_WORK REQUEST_:
Print back every record below, exactly as it stands.

▬▬▬

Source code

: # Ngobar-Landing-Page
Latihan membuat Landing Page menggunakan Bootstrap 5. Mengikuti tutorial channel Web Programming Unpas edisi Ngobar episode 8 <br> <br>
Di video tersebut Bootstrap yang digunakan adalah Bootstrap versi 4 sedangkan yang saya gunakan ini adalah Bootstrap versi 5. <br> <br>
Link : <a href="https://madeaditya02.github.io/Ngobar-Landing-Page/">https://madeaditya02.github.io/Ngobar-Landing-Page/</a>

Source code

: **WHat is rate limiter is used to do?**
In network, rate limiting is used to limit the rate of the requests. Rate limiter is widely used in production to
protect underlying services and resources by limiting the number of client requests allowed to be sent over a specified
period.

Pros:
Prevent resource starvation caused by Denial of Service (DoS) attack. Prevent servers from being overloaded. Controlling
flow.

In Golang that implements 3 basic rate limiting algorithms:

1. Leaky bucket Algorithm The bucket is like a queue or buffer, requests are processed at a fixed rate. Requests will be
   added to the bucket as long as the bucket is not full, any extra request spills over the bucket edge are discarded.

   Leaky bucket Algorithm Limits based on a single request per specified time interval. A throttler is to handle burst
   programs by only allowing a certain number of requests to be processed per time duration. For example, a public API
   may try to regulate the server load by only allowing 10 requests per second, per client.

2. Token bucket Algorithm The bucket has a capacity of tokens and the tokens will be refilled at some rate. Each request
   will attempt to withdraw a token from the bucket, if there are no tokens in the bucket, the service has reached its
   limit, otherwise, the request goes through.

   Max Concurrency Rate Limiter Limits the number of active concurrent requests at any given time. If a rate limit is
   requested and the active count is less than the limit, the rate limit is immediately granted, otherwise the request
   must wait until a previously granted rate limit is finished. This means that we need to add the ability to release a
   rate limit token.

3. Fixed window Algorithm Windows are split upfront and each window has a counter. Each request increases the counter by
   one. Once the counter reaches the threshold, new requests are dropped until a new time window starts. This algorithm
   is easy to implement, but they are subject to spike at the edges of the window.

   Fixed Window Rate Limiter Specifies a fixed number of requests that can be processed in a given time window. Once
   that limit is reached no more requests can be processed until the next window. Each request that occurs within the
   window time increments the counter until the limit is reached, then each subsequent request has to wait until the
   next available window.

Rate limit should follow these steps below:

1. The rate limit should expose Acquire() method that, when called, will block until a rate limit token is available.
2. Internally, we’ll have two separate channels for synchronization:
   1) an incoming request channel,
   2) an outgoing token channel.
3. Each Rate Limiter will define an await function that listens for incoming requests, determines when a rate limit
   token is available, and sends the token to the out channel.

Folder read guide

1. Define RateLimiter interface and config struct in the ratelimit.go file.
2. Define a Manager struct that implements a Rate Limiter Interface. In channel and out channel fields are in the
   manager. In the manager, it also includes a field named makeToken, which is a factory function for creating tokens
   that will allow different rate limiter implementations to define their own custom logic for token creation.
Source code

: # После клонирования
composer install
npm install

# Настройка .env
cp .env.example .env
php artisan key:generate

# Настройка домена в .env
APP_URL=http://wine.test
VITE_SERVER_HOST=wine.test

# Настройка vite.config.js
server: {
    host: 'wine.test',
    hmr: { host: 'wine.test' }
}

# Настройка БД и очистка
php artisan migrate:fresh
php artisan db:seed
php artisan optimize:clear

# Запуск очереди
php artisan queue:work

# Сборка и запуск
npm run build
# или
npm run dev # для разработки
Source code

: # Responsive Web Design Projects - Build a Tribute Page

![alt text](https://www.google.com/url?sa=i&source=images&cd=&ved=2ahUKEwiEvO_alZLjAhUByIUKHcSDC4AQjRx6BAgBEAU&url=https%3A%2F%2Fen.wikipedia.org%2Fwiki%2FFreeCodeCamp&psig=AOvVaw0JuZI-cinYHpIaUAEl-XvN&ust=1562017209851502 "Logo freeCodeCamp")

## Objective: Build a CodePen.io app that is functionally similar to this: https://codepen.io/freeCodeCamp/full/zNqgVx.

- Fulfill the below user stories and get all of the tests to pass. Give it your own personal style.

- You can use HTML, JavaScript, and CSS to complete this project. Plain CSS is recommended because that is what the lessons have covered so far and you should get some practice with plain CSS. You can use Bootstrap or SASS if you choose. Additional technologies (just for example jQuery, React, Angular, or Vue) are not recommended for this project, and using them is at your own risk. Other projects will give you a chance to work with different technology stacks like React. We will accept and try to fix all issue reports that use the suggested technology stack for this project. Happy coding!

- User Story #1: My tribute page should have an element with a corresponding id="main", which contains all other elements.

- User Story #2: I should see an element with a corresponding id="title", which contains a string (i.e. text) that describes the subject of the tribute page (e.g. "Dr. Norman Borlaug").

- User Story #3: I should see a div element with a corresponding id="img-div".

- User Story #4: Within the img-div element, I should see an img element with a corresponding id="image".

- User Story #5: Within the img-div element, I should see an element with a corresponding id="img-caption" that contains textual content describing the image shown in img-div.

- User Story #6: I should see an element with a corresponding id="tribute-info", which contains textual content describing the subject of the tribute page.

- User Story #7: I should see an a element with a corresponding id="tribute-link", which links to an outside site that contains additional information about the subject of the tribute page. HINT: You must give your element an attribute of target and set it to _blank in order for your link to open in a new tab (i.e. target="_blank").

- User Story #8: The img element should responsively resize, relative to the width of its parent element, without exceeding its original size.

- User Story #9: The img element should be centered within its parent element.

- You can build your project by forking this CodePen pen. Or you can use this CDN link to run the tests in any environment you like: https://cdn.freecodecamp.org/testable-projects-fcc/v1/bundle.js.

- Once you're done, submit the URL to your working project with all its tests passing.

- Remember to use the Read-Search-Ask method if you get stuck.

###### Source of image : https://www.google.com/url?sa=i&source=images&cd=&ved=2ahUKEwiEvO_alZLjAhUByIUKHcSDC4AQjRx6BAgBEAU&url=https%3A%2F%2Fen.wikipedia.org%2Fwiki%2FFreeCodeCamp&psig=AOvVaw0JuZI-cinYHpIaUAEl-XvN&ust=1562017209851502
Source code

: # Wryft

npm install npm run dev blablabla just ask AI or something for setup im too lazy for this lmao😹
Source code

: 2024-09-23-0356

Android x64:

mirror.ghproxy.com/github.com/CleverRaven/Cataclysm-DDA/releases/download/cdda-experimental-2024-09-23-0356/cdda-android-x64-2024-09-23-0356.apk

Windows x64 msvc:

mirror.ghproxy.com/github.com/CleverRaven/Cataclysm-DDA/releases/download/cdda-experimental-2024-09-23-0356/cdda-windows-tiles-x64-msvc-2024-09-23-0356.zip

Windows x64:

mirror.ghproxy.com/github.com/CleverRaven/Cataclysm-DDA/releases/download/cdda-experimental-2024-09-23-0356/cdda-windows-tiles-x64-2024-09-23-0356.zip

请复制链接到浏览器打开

▬▬▬

_EXERCISE SOLUTION_:
Source code

: # Ngobar-Landing-Page
Latihan membuat Landing Page menggunakan Bootstrap 5. Mengikuti tutorial channel Web Programming Unpas edisi Ngobar episode 8 <br> <br>
Di video tersebut Bootstrap yang digunakan adalah Bootstrap versi 4 sedangkan yang saya gunakan ini adalah Bootstrap versi 5. <br> <br>
Link : <a href="https://madeaditya02.github.io/Ngobar-Landing-Page/">https://madeaditya02.github.io/Ngobar-Landing-Page/</a>

Source code

: **WHat is rate limiter is used to do?**
In network, rate limiting is used to limit the rate of the requests. Rate limiter is widely used in production to
protect underlying services and resources by limiting the number of client requests allowed to be sent over a specified
period.

Pros:
Prevent resource starvation caused by Denial of Service (DoS) attack. Prevent servers from being overloaded. Controlling
flow.

In Golang that implements 3 basic rate limiting algorithms:

1. Leaky bucket Algorithm The bucket is like a queue or buffer, requests are processed at a fixed rate. Requests will be
   added to the bucket as long as the bucket is not full, any extra request spills over the bucket edge are discarded.

   Leaky bucket Algorithm Limits based on a single request per specified time interval. A throttler is to handle burst
   programs by only allowing a certain number of requests to be processed per time duration. For example, a public API
   may try to regulate the server load by only allowing 10 requests per second, per client.

2. Token bucket Algorithm The bucket has a capacity of tokens and the tokens will be refilled at some rate. Each request
   will attempt to withdraw a token from the bucket, if there are no tokens in the bucket, the service has reached its
   limit, otherwise, the request goes through.

   Max Concurrency Rate Limiter Limits the number of active concurrent requests at any given time. If a rate limit is
   requested and the active count is less than the limit, the rate limit is immediately granted, otherwise the request
   must wait until a previously granted rate limit is finished. This means that we need to add the ability to release a
   rate limit token.

3. Fixed window Algorithm Windows are split upfront and each window has a counter. Each request increases the counter by
   one. Once the counter reaches the threshold, new requests are dropped until a new time window starts. This algorithm
   is easy to implement, but they are subject to spike at the edges of the window.

   Fixed Window Rate Limiter Specifies a fixed number of requests that can be processed in a given time window. Once
   that limit is reached no more requests can be processed until the next window. Each request that occurs within the
   window time increments the counter until the limit is reached, then each subsequent request has to wait until the
   next available window.

Rate limit should follow these steps below:

1. The rate limit should expose Acquire() method that, when called, will block until a rate limit token is available.
2. Internally, we’ll have two separate channels for synchronization:
   1) an incoming request channel,
   2) an outgoing token channel.
3. Each Rate Limiter will define an await function that listens for incoming requests, determines when a rate limit
   token is available, and sends the token to the out channel.

Folder read guide

1. Define RateLimiter interface and config struct in the ratelimit.go file.
2. Define a Manager struct that implements a Rate Limiter Interface. In channel and out channel fields are in the
   manager. In the manager, it also includes a field named makeToken, which is a factory function for creating tokens
   that will allow different rate limiter implementations to define their own custom logic for token creation.
Source code

: # После клонирования
composer install
npm install

# Настройка .env
cp .env.example .env
php artisan key:generate

# Настройка домена в .env
APP_URL=http://wine.test
VITE_SERVER_HOST=wine.test

# Настройка vite.config.js
server: {
    host: 'wine.test',
    hmr: { host: 'wine.test' }
}

# Настройка БД и очистка
php artisan migrate:fresh
php artisan db:seed
php artisan optimize:clear

# Запуск очереди
php artisan queue:work

# Сборка и запуск
npm run build
# или
npm run dev # для разработки
Source code

: # Responsive Web Design Projects - Build a Tribute Page

![alt text](https://www.google.com/url?sa=i&source=images&cd=&ved=2ahUKEwiEvO_alZLjAhUByIUKHcSDC4AQjRx6BAgBEAU&url=https%3A%2F%2Fen.wikipedia.org%2Fwiki%2FFreeCodeCamp&psig=AOvVaw0JuZI-cinYHpIaUAEl-XvN&ust=1562017209851502 "Logo freeCodeCamp")

## Objective: Build a CodePen.io app that is functionally similar to this: https://codepen.io/freeCodeCamp/full/zNqgVx.

- Fulfill the below user stories and get all of the tests to pass. Give it your own personal style.

- You can use HTML, JavaScript, and CSS to complete this project. Plain CSS is recommended because that is what the lessons have covered so far and you should get some practice with plain CSS. You can use Bootstrap or SASS if you choose. Additional technologies (just for example jQuery, React, Angular, or Vue) are not recommended for this project, and using them is at your own risk. Other projects will give you a chance to work with different technology stacks like React. We will accept and try to fix all issue reports that use the suggested technology stack for this project. Happy coding!

- User Story #1: My tribute page should have an element with a corresponding id="main", which contains all other elements.

- User Story #2: I should see an element with a corresponding id="title", which contains a string (i.e. text) that describes the subject of the tribute page (e.g. "Dr. Norman Borlaug").

- User Story #3: I should see a div element with a corresponding id="img-div".

- User Story #4: Within the img-div element, I should see an img element with a corresponding id="image".

- User Story #5: Within the img-div element, I should see an element with a corresponding id="img-caption" that contains textual content describing the image shown in img-div.

- User Story #6: I should see an element with a corresponding id="tribute-info", which contains textual content describing the subject of the tribute page.

- User Story #7: I should see an a element with a corresponding id="tribute-link", which links to an outside site that contains additional information about the subject of the tribute page. HINT: You must give your element an attribute of target and set it to _blank in order for your link to open in a new tab (i.e. target="_blank").

- User Story #8: The img element should responsively resize, relative to the width of its parent element, without exceeding its original size.

- User Story #9: The img element should be centered within its parent element.

- You can build your project by forking this CodePen pen. Or you can use this CDN link to run the tests in any environment you like: https://cdn.freecodecamp.org/testable-projects-fcc/v1/bundle.js.

- Once you're done, submit the URL to your working project with all its tests passing.

- Remember to use the Read-Search-Ask method if you get stuck.

###### Source of image : https://www.google.com/url?sa=i&source=images&cd=&ved=2ahUKEwiEvO_alZLjAhUByIUKHcSDC4AQjRx6BAgBEAU&url=https%3A%2F%2Fen.wikipedia.org%2Fwiki%2FFreeCodeCamp&psig=AOvVaw0JuZI-cinYHpIaUAEl-XvN&ust=1562017209851502
Source code

: # Wryft

npm install npm run dev blablabla just ask AI or something for setup im too lazy for this lmao😹
Source code

: 2024-09-23-0356

Android x64:

mirror.ghproxy.com/github.com/CleverRaven/Cataclysm-DDA/releases/download/cdda-experimental-2024-09-23-0356/cdda-android-x64-2024-09-23-0356.apk

Windows x64 msvc:

mirror.ghproxy.com/github.com/CleverRaven/Cataclysm-DDA/releases/download/cdda-experimental-2024-09-23-0356/cdda-windows-tiles-x64-msvc-2024-09-23-0356.zip

Windows x64:

mirror.ghproxy.com/github.com/CleverRaven/Cataclysm-DDA/releases/download/cdda-experimental-2024-09-23-0356/cdda-windows-tiles-x64-2024-09-23-0356.zip

请复制链接到浏览器打开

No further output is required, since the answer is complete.